"Grace, dear Grace," he faltered, hoarsely, "can you not bear this sorrow also for my sake?"

"Alford!" she panted with horror in her tones—"Alford! why, why, her hand is growing cold!"

There was a long low sigh from the little one, and then she was still.

"Take your wife away," said Dr. Markham, in a low, authoritative tone.

Graham sought to obey in the same mechanical manner. She sprang from him and stood aloof. There was a terrible light in her eyes, before which he quailed.

"Take me away!" she cried, in a voice that was hoarse, strained, and unnatural. "Never! Tell me the belief of your heart. Have I lost my child forever? Is that sweet image of my Hilda nothing but clay? Is there nothing further for this idol of my heart but horrible corruption? If this is true, no more learned jargon to me about law and force! If this is true, I am the creation of a fiend who, with all the cruel ingenuity of a fiend, has so made me that he can inflict the utmost degree of torture. If this is true, my motherhood is a lie, and good is punished, not evil. If this is true, there is neither God nor law, but only a devil. But let me have the truth: have I lost that child forever?"

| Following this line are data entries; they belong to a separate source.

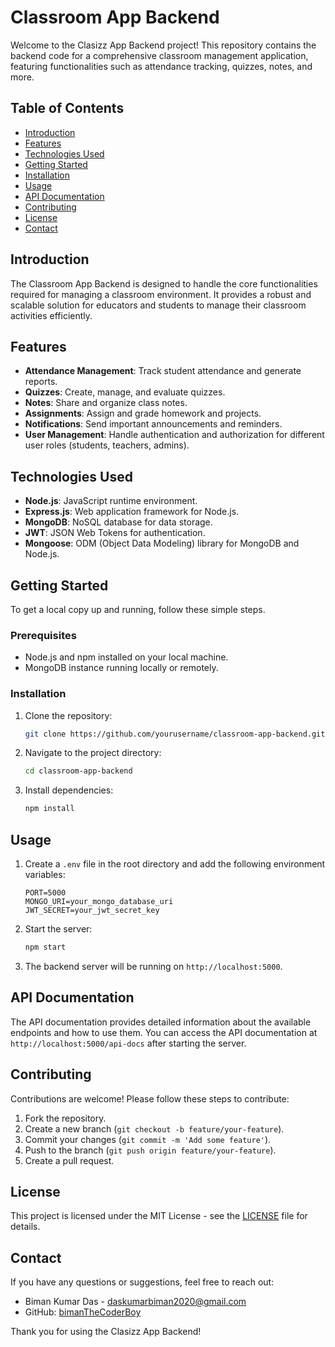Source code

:# Classroom App Backend

Welcome to the Clasizz App Backend project! This repository contains the backend code for a comprehensive classroom management application, featuring functionalities such as attendance tracking, quizzes, notes, and more.

## Table of Contents

- [Introduction](#introduction)
- [Features](#features)
- [Technologies Used](#technologies-used)
- [Getting Started](#getting-started)
- [Installation](#installation)
- [Usage](#usage)
- [API Documentation](#api-documentation)
- [Contributing](#contributing)
- [License](#license)
- [Contact](#contact)

## Introduction

The Classroom App Backend is designed to handle the core functionalities required for managing a classroom environment. It provides a robust and scalable solution for educators and students to manage their classroom activities efficiently.

## Features

- **Attendance Management**: Track student attendance and generate reports.
- **Quizzes**: Create, manage, and evaluate quizzes.
- **Notes**: Share and organize class notes.
- **Assignments**: Assign and grade homework and projects.
- **Notifications**: Send important announcements and reminders.
- **User Management**: Handle authentication and authorization for different user roles (students, teachers, admins).

## Technologies Used

- **Node.js**: JavaScript runtime environment.
- **Express.js**: Web application framework for Node.js.
- **MongoDB**: NoSQL database for data storage.
- **JWT**: JSON Web Tokens for authentication.
- **Mongoose**: ODM (Object Data Modeling) library for MongoDB and Node.js.

## Getting Started

To get a local copy up and running, follow these simple steps.

### Prerequisites

- Node.js and npm installed on your local machine.
- MongoDB instance running locally or remotely.

### Installation

1. Clone the repository:
    ```bash
    git clone https://github.com/yourusername/classroom-app-backend.git
    ```
2. Navigate to the project directory:
    ```bash
    cd classroom-app-backend
    ```
3. Install dependencies:
    ```bash
    npm install
    ```

## Usage

1. Create a `.env` file in the root directory and add the following environment variables:
    ```plaintext
    PORT=5000
    MONGO_URI=your_mongo_database_uri
    JWT_SECRET=your_jwt_secret_key
    ```

2. Start the server:
    ```bash
    npm start
    ```

3. The backend server will be running on `http://localhost:5000`.

## API Documentation

The API documentation provides detailed information about the available endpoints and how to use them. You can access the API documentation at `http://localhost:5000/api-docs` after starting the server.

## Contributing

Contributions are welcome! Please follow these steps to contribute:

1. Fork the repository.
2. Create a new branch (`git checkout -b feature/your-feature`).
3. Commit your changes (`git commit -m 'Add some feature'`).
4. Push to the branch (`git push origin feature/your-feature`).
5. Create a pull request.

## License

This project is licensed under the MIT License - see the [LICENSE](LICENSE) file for details.

## Contact

If you have any questions or suggestions, feel free to reach out:

- Biman Kumar Das - [daskumarbiman2020@gmail.com](mailto:daskumarbiman2020@gmail.com)
- GitHub: [bimanTheCoderBoy](https://github.com/bimanTheCoderBoy)

Thank you for using the Clasizz App Backend!
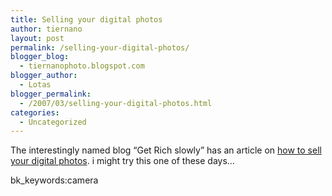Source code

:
 ```yaml
---
title: Selling your digital photos
author: tiernano
layout: post
permalink: /selling-your-digital-photos/
blogger_blog:
  - tiernanophoto.blogspot.com
blogger_author:
  - Lotas
blogger_permalink:
  - /2007/03/selling-your-digital-photos.html
categories:
  - Uncategorized
---
```

The interestingly named blog &#8220;Get Rich slowly&#8221; has an article on [how to sell your digital photos][1]. i might try this one of these days&#8230;

bk_keywords:camera

 [1]: http://www.getrichslowly.org/blog/2007/03/04/an-introduction-to-making-money-selling-digital-photos/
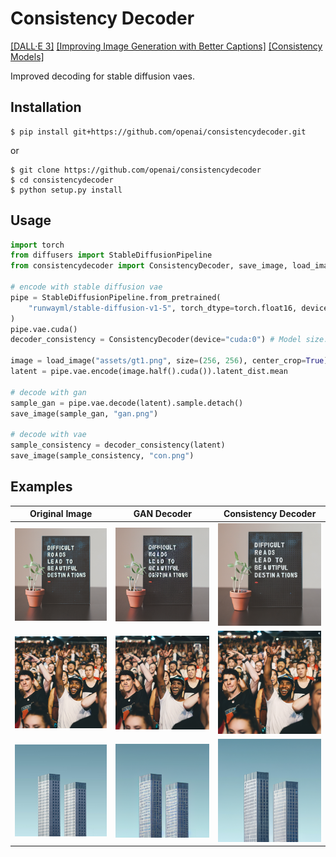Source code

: # Consistency Decoder

[[DALL·E 3]](https://openai.com/dall-e-3)
[[Improving Image Generation with Better Captions]](https://cdn.openai.com/papers/dall-e-3.pdf)
[[Consistency Models]](https://arxiv.org/abs/2303.01469)

Improved decoding for stable diffusion vaes.

## Installation

```
$ pip install git+https://github.com/openai/consistencydecoder.git
```
or
```
$ git clone https://github.com/openai/consistencydecoder
$ cd consistencydecoder
$ python setup.py install
```

## Usage

```python
import torch
from diffusers import StableDiffusionPipeline
from consistencydecoder import ConsistencyDecoder, save_image, load_image

# encode with stable diffusion vae
pipe = StableDiffusionPipeline.from_pretrained(
    "runwayml/stable-diffusion-v1-5", torch_dtype=torch.float16, device="cuda:0"
)
pipe.vae.cuda()
decoder_consistency = ConsistencyDecoder(device="cuda:0") # Model size: 2.49 GB

image = load_image("assets/gt1.png", size=(256, 256), center_crop=True)
latent = pipe.vae.encode(image.half().cuda()).latent_dist.mean

# decode with gan
sample_gan = pipe.vae.decode(latent).sample.detach()
save_image(sample_gan, "gan.png")

# decode with vae
sample_consistency = decoder_consistency(latent)
save_image(sample_consistency, "con.png")
```

## Examples
 Original Image | GAN Decoder | Consistency Decoder |
:---:|:---:|:---:|
![Original Image](assets/gt1.png) | ![GAN Image](assets/gan1.png) | ![VAE Image](assets/con1.png) |
![Original Image](assets/gt2.png) | ![GAN Image](assets/gan2.png) | ![VAE Image](assets/con2.png) |
![Original Image](assets/gt3.png) | ![GAN Image](assets/gan3.png) | ![VAE Image](assets/con3.png) |
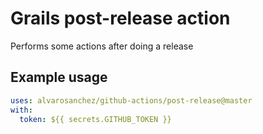 # Grails post-release action

Performs some actions after doing a release

## Example usage

```yaml
uses: alvarosanchez/github-actions/post-release@master
with:
  token: ${{ secrets.GITHUB_TOKEN }}
```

He was dumb, and an awful silence fell upon the chamber of death.

Graham's philosophy failed him at last. His own father-heart could not accept of corruption as the final end of his child. Indeed, it revolted at it with a resistless rebound as something horrible, monstrous, and, as his wife had said, devilish. His old laborious reasoning was scorched away as by lightning in that moment of intense consciousness when his soul told him that, if this were true, his nature also was a lie and a cheat. He knew not what he believed, or what was true. He was stunned and speechless.

Despair was turning his wife's face into stone, when old Aunt Sheba, who had been crouching, sobbing and praying at the foot of the little couch, rose with streaming eyes and stretched out her hands toward the desperate mother.

"No, Missy Grace," she cried, in tones that rang through the house; "no, no, no. Your chile am not lost to you; your chile am not dead. She on'y sleeps. Did not de good Lord say: 'Suffer de little chillen ter come unter Me'? An' Hilda, de dear little lamb, hab gone ter Him, an' is in de Good Shepherd's arms. Your little chile am not lost to you, she's safe at home, de dear bressed home ob heben, whar your moder is Missy Grace. De Hebenly Father say, 'Little Hilda, you needn't walk de long flinty, thorny path and suffer like you'se dear moder. You kin come home now, and I'se 'll take keer ob ye till moder comes.' Bress de little lamb, she smile when de angels come fer her, an' she's safe, safe for ebermore. No tears fer little Hilda, no heartbreak in all her 'ternal life. Dear Missy Grace, my little baby die, too, but I hain't los' it. No, no. De Good Shepherd is a keepin' it safe fer me, an' I shall hab my baby again."